Federal Member for Dickson Ali France has opened up on her historic victory over Peter Dutton and addressed the infamous fundraiser where she was accused of bullying. WELCOME TO HIGH STEAKS

Federal member for Dickson Ali France at the Arana Hills Leagues Club for High Steaks. Photo: Steve Pohlner
Federal member for Dickson Ali France at the Arana Hills Leagues Club for High Steaks. Photo: Steve Pohlner

It was around 7.30pm when she looked up at that bank of flickering screens with their multi coloured pie graphs and the calm, measured voice of Antony Green providing the main soundtrack, and thought:

“I might win this!’’

Ali France was at the Kallangur Memorial Bowls Club in the heart of the north Brisbane federal seat of Dickson.

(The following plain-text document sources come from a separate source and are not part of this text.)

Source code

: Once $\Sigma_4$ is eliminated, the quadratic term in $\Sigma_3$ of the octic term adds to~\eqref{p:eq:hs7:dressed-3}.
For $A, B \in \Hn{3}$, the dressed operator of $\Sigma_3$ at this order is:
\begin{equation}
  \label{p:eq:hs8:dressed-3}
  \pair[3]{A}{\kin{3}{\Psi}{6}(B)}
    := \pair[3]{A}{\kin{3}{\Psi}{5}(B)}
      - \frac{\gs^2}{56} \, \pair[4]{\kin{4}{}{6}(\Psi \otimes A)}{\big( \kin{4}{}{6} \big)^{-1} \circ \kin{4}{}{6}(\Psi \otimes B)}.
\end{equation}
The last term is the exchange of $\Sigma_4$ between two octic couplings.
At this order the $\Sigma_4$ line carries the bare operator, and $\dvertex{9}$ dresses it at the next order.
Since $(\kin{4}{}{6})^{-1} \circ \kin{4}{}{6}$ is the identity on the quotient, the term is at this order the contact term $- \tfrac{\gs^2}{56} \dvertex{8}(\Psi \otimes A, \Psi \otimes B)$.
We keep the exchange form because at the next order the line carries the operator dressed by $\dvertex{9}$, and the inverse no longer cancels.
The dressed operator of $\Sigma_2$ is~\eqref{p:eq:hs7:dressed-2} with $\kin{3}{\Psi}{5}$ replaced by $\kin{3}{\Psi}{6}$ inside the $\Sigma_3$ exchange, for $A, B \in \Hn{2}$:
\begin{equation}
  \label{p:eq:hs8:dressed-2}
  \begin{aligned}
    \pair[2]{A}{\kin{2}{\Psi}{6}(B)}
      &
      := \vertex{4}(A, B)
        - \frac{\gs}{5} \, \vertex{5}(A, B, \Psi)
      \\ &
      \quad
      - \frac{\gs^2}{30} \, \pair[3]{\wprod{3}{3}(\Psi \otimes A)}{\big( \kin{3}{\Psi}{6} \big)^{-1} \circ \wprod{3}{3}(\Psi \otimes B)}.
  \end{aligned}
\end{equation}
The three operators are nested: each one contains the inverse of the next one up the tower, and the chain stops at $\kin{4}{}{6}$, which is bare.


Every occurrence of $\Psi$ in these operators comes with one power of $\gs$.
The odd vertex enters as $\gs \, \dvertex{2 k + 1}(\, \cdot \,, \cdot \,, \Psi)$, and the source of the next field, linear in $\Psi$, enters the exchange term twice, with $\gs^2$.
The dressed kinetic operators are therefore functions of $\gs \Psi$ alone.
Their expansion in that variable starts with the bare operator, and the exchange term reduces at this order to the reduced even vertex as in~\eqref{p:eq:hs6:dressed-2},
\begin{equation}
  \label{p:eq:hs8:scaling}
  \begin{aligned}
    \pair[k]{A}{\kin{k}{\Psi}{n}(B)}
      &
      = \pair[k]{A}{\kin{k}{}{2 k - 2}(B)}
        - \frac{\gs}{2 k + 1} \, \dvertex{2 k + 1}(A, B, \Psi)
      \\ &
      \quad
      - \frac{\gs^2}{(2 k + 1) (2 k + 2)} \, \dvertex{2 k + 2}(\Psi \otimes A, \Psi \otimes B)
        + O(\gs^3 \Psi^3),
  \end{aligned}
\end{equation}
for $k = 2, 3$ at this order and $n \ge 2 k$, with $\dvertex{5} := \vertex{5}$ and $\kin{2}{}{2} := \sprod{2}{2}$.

A few cheers were going up about the prospect of her becoming the first Australian political contender to unseat the Opposition Leader in a federal contest, but this wasn’t Ali’s first rodeo, and she said nothing.

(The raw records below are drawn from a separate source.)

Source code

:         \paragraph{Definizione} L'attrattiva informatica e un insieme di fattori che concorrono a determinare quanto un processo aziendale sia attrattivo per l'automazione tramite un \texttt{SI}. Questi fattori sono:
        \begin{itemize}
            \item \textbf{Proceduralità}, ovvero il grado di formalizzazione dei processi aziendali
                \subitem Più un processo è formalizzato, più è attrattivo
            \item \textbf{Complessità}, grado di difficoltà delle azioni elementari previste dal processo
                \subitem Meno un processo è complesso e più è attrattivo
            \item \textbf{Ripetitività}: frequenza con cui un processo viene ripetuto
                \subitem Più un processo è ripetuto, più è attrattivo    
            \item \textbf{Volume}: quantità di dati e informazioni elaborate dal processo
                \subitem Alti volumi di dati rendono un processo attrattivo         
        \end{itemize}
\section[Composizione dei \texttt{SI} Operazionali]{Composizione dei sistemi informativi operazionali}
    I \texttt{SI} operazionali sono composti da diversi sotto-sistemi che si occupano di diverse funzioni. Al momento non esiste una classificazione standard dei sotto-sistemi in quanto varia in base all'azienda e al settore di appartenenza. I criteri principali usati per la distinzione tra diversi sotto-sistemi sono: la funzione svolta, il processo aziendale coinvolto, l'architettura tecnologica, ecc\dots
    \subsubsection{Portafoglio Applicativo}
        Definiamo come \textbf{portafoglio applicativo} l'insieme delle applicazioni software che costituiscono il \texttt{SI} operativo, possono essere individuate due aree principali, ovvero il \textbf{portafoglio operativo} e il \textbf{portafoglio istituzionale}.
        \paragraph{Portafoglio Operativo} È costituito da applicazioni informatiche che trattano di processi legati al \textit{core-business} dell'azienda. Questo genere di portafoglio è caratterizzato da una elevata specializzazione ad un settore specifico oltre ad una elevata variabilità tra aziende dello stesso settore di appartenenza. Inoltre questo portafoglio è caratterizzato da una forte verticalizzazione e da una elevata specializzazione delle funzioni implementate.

“When you get to election day, you are working towards that day but you are not too concerned about what happens at the end of it, especially if you have lost two times before,’’ she recalls over steak and chips at the Arana Hills Leagues Club.

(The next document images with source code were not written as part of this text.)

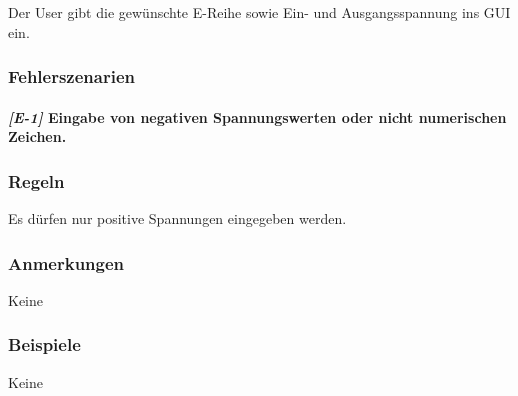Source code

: %
%
Der User gibt die gewünschte E-Reihe sowie Ein- und Ausgangsspannung ins GUI ein.


\subsubsection{Fehlerszenarien}

\paragraph{\textit{\textbf{[E-1]}} Eingabe von negativen Spannungswerten oder nicht numerischen Zeichen.}

\subsubsection{Regeln}
Es dürfen nur positive Spannungen eingegeben werden.

\subsubsection{Anmerkungen}
Keine

\subsubsection{Beispiele}
Keine
\newpage

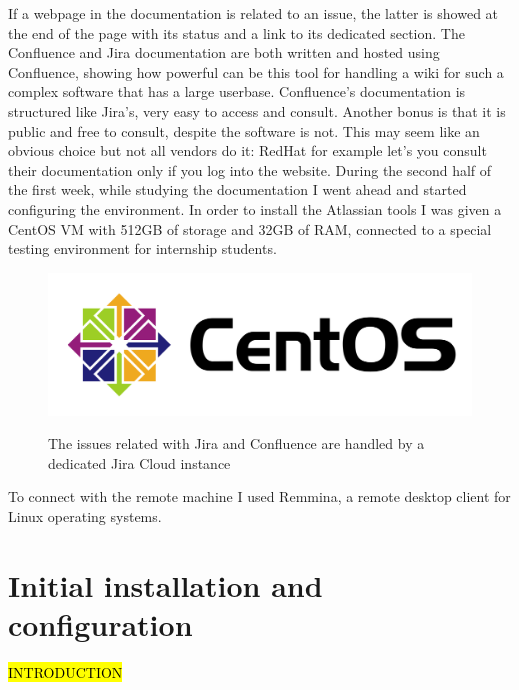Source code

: 	If a webpage in the documentation is related to an issue, the latter is showed at the end of the page with its status and a link to its dedicated section. 
	The Confluence and Jira documentation are both written and hosted using Confluence, showing how powerful can be this tool for handling a wiki for such a complex software that has a large userbase.
	Confluence's documentation is structured like Jira's, very easy to access and consult.	
	Another bonus is that it is public and free to consult, despite the software is not.
	This may seem like an obvious choice but not all vendors do it: RedHat for example let's you consult their documentation only if you log into the website.
	During the second half of the first week, while studying the documentation I went ahead and started configuring the environment.
	In order to install the Atlassian tools I was given a CentOS VM with 512GB of storage and 32GB of RAM, connected to a special testing environment for internship students.
	\begin{figure}[H]
		\centering
		\includegraphics[width=1\textwidth]{resources/centos_logo}\\
		\caption{The issues related with Jira and Confluence are handled by a dedicated Jira Cloud instance}
	\end{figure}
	To connect with the remote machine I used Remmina, a remote desktop client for Linux operating systems.
	
\section{Initial installation and configuration}
	
	\hl{INTRODUCTION}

“All you can think about is, ‘I just want to get to the pub, I’m exhausted, I want to get a beer and some chips, I just want to start to exhale a bit.

“So I got there, and I got my drink, and well I was just jibber jabbering as I normally do and having a few drinks.

“And some people started cheering and I was thinking, ‘well that looks positive’ but just left it at that.

Ali France celebrates her win with former Queensland premier Steven Miles. Picture: Annette Dew
Ali France celebrates her win with former Queensland premier Steven Miles. Picture: Annette Dew

“I was so engrossed with talking to the volunteers and everyone, you know there is a lot of people to talk to and thank, and then I heard them cheering again and I went up to one of the volunteers, and this is about 8pm or quarter past eight, and I said to one of the volunteers:

“I think we might win this.

“And they grab me by the shoulders, and they say:

“We have won this!

“Keep up!’’

Then she went into the adjoining tally room where the state member for Murrumba and former Queensland Premier Steven Miles and Labor Senator Anthony Chisholm and her campaign managers were taking calls from the booths scattered throughout Dickson.

“And I burst through the door and I said: Have we won this!’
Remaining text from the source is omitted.